限られた条件の中で、なんとか工夫して少しでもオシャレに、ということだろうか。

 

差出人は新潟のある村の女性、宛先は「舞鶴海兵団」所属の男性である。(□は判読不明)

 

日に増し暑さを加はり、しのぎがたい時節と成りましたね。其の後貴男様には、お変り成く[ママ]軍務致して居る事とお察し致します。

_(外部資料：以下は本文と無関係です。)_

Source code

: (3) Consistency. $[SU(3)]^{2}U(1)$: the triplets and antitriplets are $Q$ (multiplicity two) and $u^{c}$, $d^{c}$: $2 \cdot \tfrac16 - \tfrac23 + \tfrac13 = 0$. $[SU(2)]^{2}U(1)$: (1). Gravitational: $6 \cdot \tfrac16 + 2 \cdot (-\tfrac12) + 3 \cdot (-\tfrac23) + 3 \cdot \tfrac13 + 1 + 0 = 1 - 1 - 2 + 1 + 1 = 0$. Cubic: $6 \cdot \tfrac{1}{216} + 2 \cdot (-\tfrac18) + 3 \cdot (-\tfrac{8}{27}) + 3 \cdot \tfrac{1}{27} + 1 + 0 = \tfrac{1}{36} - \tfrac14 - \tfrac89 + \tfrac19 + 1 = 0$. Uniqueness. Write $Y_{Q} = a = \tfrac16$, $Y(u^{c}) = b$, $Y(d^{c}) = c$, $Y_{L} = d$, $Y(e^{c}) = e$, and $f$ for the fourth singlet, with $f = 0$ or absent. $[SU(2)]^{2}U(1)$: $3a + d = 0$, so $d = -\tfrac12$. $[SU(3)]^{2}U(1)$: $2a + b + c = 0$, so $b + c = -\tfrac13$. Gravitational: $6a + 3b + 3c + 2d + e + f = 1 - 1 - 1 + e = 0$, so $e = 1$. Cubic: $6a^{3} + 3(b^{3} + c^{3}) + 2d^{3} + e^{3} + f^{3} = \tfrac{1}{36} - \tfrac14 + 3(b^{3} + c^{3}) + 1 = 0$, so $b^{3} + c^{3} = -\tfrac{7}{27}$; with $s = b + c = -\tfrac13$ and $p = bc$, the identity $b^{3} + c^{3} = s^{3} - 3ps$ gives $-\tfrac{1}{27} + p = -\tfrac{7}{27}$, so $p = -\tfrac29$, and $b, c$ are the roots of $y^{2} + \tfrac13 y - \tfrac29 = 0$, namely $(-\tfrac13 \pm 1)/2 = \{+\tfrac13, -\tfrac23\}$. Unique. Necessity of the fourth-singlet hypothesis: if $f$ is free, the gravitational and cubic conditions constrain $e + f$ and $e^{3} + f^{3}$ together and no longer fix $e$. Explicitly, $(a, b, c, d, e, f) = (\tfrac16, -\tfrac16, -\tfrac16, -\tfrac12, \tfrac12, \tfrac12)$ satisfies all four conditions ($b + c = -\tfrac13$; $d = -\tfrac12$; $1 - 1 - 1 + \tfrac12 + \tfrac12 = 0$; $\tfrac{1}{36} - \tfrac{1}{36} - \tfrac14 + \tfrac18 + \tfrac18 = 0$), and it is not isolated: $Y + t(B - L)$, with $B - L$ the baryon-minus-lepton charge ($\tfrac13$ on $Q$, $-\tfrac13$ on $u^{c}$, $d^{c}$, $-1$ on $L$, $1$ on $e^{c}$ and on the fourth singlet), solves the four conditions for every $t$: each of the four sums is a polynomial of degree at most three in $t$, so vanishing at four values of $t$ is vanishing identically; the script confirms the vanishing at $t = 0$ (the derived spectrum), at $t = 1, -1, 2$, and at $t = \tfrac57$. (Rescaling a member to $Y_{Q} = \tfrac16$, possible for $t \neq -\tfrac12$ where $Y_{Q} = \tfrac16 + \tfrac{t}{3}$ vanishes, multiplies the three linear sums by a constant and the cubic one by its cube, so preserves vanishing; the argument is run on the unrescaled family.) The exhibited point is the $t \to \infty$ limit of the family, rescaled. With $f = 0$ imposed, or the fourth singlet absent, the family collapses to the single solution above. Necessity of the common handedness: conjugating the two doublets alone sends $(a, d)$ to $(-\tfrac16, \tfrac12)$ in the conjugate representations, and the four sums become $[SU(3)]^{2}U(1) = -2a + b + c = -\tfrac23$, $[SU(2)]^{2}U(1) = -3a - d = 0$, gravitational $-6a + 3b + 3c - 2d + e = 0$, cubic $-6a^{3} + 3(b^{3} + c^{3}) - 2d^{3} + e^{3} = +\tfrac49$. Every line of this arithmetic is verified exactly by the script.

私も相変らず元気で増産に励んで居りますから、何卒御安心下さい。故郷は、早あの忙しい田植も過ぎ、□□□□も過ぎ去って今は、田の草取りで一生県[ママ]命です。明日から又、励みませう。そして、貴男様の凱旋の日が一日も早く参りますやう祈り上げます。

 

宛名人の男性は苗字が違うから、家族というわけではなさそうだが、文面から同郷の人だと思われる。

ちなみに葉書の消印の日付は「昭和20年7月7日」

あとひと月もすれば終戦となるのだが、もちろん彼女はそんなことは知らない。先の見えない日々を懸命に生きている。

宛名人の男性も、「凱旋」はできないにしても、無事に故郷に帰れただろうか。